**What is required**
In full and without change, return each entry.

[[ Dataset open ]]

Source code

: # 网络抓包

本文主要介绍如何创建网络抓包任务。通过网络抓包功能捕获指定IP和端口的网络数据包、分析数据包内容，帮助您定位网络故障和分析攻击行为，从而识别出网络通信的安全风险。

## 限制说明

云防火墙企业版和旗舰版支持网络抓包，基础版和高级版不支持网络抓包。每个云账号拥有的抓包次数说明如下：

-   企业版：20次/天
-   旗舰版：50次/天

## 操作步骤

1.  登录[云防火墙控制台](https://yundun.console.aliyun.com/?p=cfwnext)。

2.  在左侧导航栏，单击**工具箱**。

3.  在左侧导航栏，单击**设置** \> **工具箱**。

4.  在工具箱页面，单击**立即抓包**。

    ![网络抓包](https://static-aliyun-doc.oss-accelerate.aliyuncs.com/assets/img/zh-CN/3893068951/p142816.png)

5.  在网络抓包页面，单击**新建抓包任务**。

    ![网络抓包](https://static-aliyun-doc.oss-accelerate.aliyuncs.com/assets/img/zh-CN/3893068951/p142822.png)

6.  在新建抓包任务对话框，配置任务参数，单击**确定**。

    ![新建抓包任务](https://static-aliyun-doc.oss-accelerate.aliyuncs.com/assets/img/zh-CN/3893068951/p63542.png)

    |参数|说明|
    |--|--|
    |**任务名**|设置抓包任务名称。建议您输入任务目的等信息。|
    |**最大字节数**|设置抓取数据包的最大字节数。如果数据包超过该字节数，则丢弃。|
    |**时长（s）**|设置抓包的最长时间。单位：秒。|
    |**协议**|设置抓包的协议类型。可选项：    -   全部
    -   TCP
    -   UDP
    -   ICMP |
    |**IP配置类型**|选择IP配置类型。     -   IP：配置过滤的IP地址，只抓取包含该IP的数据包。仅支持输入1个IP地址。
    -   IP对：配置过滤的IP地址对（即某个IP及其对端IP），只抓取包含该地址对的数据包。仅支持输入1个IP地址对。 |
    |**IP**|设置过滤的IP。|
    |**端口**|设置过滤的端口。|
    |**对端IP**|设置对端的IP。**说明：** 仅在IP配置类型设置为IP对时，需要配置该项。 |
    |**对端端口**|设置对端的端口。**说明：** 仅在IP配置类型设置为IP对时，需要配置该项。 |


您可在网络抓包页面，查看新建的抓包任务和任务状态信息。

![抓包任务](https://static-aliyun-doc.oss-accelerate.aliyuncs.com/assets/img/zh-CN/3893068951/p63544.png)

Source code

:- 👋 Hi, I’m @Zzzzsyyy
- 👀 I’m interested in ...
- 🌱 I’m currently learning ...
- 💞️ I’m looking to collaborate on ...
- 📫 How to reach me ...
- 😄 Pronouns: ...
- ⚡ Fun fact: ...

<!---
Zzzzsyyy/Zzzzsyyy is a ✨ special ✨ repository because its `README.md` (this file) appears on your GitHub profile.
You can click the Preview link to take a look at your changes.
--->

[[ Dataset closed ]]

**Reply to the task**
Source code

: # 网络抓包

本文主要介绍如何创建网络抓包任务。通过网络抓包功能捕获指定IP和端口的网络数据包、分析数据包内容，帮助您定位网络故障和分析攻击行为，从而识别出网络通信的安全风险。

## 限制说明

云防火墙企业版和旗舰版支持网络抓包，基础版和高级版不支持网络抓包。每个云账号拥有的抓包次数说明如下：

-   企业版：20次/天
-   旗舰版：50次/天

## 操作步骤

1.  登录[云防火墙控制台](https://yundun.console.aliyun.com/?p=cfwnext)。

2.  在左侧导航栏，单击**工具箱**。

3.  在左侧导航栏，单击**设置** \> **工具箱**。

4.  在工具箱页面，单击**立即抓包**。

    ![网络抓包](https://static-aliyun-doc.oss-accelerate.aliyuncs.com/assets/img/zh-CN/3893068951/p142816.png)

5.  在网络抓包页面，单击**新建抓包任务**。

    ![网络抓包](https://static-aliyun-doc.oss-accelerate.aliyuncs.com/assets/img/zh-CN/3893068951/p142822.png)

6.  在新建抓包任务对话框，配置任务参数，单击**确定**。

    ![新建抓包任务](https://static-aliyun-doc.oss-accelerate.aliyuncs.com/assets/img/zh-CN/3893068951/p63542.png)

    |参数|说明|
    |--|--|
    |**任务名**|设置抓包任务名称。建议您输入任务目的等信息。|
    |**最大字节数**|设置抓取数据包的最大字节数。如果数据包超过该字节数，则丢弃。|
    |**时长（s）**|设置抓包的最长时间。单位：秒。|
    |**协议**|设置抓包的协议类型。可选项：    -   全部
    -   TCP
    -   UDP
    -   ICMP |
    |**IP配置类型**|选择IP配置类型。     -   IP：配置过滤的IP地址，只抓取包含该IP的数据包。仅支持输入1个IP地址。
    -   IP对：配置过滤的IP地址对（即某个IP及其对端IP），只抓取包含该地址对的数据包。仅支持输入1个IP地址对。 |
    |**IP**|设置过滤的IP。|
    |**端口**|设置过滤的端口。|
    |**对端IP**|设置对端的IP。**说明：** 仅在IP配置类型设置为IP对时，需要配置该项。 |
    |**对端端口**|设置对端的端口。**说明：** 仅在IP配置类型设置为IP对时，需要配置该项。 |


您可在网络抓包页面，查看新建的抓包任务和任务状态信息。

![抓包任务](https://static-aliyun-doc.oss-accelerate.aliyuncs.com/assets/img/zh-CN/3893068951/p63544.png)

Source code

:- 👋 Hi, I’m @Zzzzsyyy
- 👀 I’m interested in ...
- 🌱 I’m currently learning ...
- 💞️ I’m looking to collaborate on ...
- 📫 How to reach me ...
- 😄 Pronouns: ...
- ⚡ Fun fact: ...

<!---
Zzzzsyyy/Zzzzsyyy is a ✨ special ✨ repository because its `README.md` (this file) appears on your GitHub profile.
You can click the Preview link to take a look at your changes.
--->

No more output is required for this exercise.